Here are the confirmed Jewish nominees and Jews closely connected to a particular nomination.
From the silver screen
Though no Jewish actors were nominated for the best lead in a film, Timothée Chalamet, 22 (“Beautiful Boy”) is up for the best supporting actor and Rachel Weisz, 48 (“The Favourite”) for best supporting actress. Chalamet’s role was based on Nic Sheff, 36, a Marin resident who long battled drug addiction and then wrote two memoirs about it. Weisz played Lady Sarah Churchill, a duchess who had a close friendship with Queen Anne some three centuries ago.

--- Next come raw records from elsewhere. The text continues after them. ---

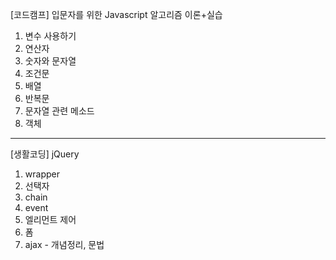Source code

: [코드캠프] 입문자를 위한 Javascript 알고리즘 이론+실습

1. 변수 사용하기
2. 연산자
3. 숫자와 문자열
4. 조건문
5. 배열
6. 반복문
7. 문자열 관련 메소드
8. 객체
   
-----------

[생활코딩] jQuery
1. wrapper
2. 선택자
3. chain
4. event
5. 엘리먼트 제어
6. 폼
7. ajax - 개념정리, 문법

Mark Ronson, 43, is one of the co-writers of “Shallow,” a best original song nominee from “A Star is Born.” Nominations for best original score in a movie include Justin Hurwitz, 33 (“First Man”), and Marc Shaiman, 59 (“Mary Poppins Returns”). Hurwitz won two Oscars in 2017 for best score and best song (“La La Land”). Shaiman is best known for scoring the musical version of “Hairspray.” The Poppins’ remake includes musical references to the 1964 hit original; Richard Sherman, 90, who wrote the ’64 score with his late brother, Robert, consulted on the new film.
And in the TV categories
Sacha Baron Cohen, 47, (“Who Is America?”) and Michael Douglas, 74 (“The Kominsky Method”), are both up for best performance by an actor in a musical or comedy TV series. Cohen’s characters on his controversial Showtime series frequently spoof real-life politicians, and Douglas stars as Sandy Kominsky, an L.A. acting coach. Meanwhile, Alison Brie, 35 (“Glow”), and Debra Messing, 50 (“Will & Grace”), are in the same category for actresses.

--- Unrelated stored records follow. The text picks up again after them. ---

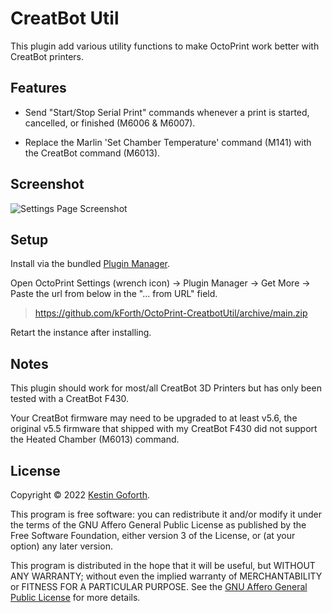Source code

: 
# CreatBot Util

This plugin add various utility functions to make OctoPrint work better with CreatBot printers.

## Features

- Send "Start/Stop Serial Print" commands whenever a print is started, cancelled, or finished (M6006 & M6007).

- Replace the Marlin 'Set Chamber Temperature' command (M141) with the CreatBot command (M6013).

## Screenshot

![Settings Page Screenshot](https://github.com/kForth/OctoPrint-CreatbotUtil/blob/media/octoprint-creatbot-util-settings-screenshot.png?raw=true)

## Setup

Install via the bundled [Plugin Manager](https://docs.octoprint.org/en/master/bundledplugins/pluginmanager.html).

Open OctoPrint Settings (wrench icon) -> Plugin Manager -> Get More -> Paste the url from below in the "... from URL" field.

> https://github.com/kForth/OctoPrint-CreatbotUtil/archive/main.zip

Retart the instance after installing.

## Notes

This plugin should work for most/all CreatBot 3D Printers but has only been tested with a CreatBot F430.

Your CreatBot firmware may need to be upgraded to at least v5.6, the original v5.5 firmware that shipped with my CreatBot F430 did not support the Heated Chamber (M6013) command.


## License

Copyright © 2022 [Kestin Goforth](http://github.com/kforth/).

This program is free software: you can redistribute it and/or modify it under the terms of the GNU Affero General Public License as published by the Free Software Foundation, either version 3 of the License, or (at your option) any later version.

This program is distributed in the hope that it will be useful, but WITHOUT ANY WARRANTY; without even the implied warranty of MERCHANTABILITY or FITNESS FOR A PARTICULAR PURPOSE.  See the [GNU Affero General Public License](https://www.gnu.org/licenses/agpl-3.0.en.html) for more details.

Alan Arkin, 84, who plays a Jewish agent and friend in “The Kominsky Method,” is up for best actor in a supporting role, as is Henry Winkler, 73 (“Barry”). Alex Borstein, 47, who plays a sarcastic agent in “The Marvelous Mrs. Maisel,” is nominated for best supporting actress, and Patricia Arquette, 50 (“Escape at Dannemora”), is up for best actress in a limited series or made-for-TV movie. Arquette’s late mother, actress Brenda Denault, was Jewish.
The best shows and movies
Golden Globe awards for best movie and TV show are given to the principal producers, of whom there are many. My practice is to note if a Jewish director or writer/creator is associated with the nominated entity.
Two films nominated for best drama were co-written by Jews: “BlacKkKlansman” (Charlie Wachtel and David Rabinowitz, both 32) and “A Star Is Born” (Eric Roth, 73). “Spider-Man: Into the Spider Verse,” co-written by Rodney Rothman, 45ish, is nominated for best animated movie.
“The Americans,” created by Joe Weisberg, 52, is up for best drama TV series, as is “Pose,” an FX series co-created by Brad Falchuk, 47, that explores several New York City subcultures of the 1980s. Falchuk recently married Gwyneth Paltrow, 46. Another best TV drama nominee is “Homecoming,” an Amazon series based on a podcast written by Eli Horowitz, 41, and Micah Bloomberg, 40ish.
Nominees for best musical or comedy TV series include “The Marvelous Mrs. Maisel,” co-created by Amy Sherman Palladino, 52, and “The Kominsky Method,” created by Chuck Lorre, 66. Up for best miniseries or TV movie is “A Very English Scandal,” directed by Stephen Frears, 77, and “Escape at Dannemora,” directed by Ben Stiller, 53, and written by three others, including Jerry Stahl, 64, and Michael Tolkin, 68.
Two Globe nominees also worthy of mention are Adam Driver and Rachel Brosnahan for portraying Jewish characters. The former played a Jewish police officer in “BlacKkKlansman,” and the latter is the star of “The Marvelous Mrs. Maisel” and is seeking her second straight victory for best actress in a musical or comedy TV series.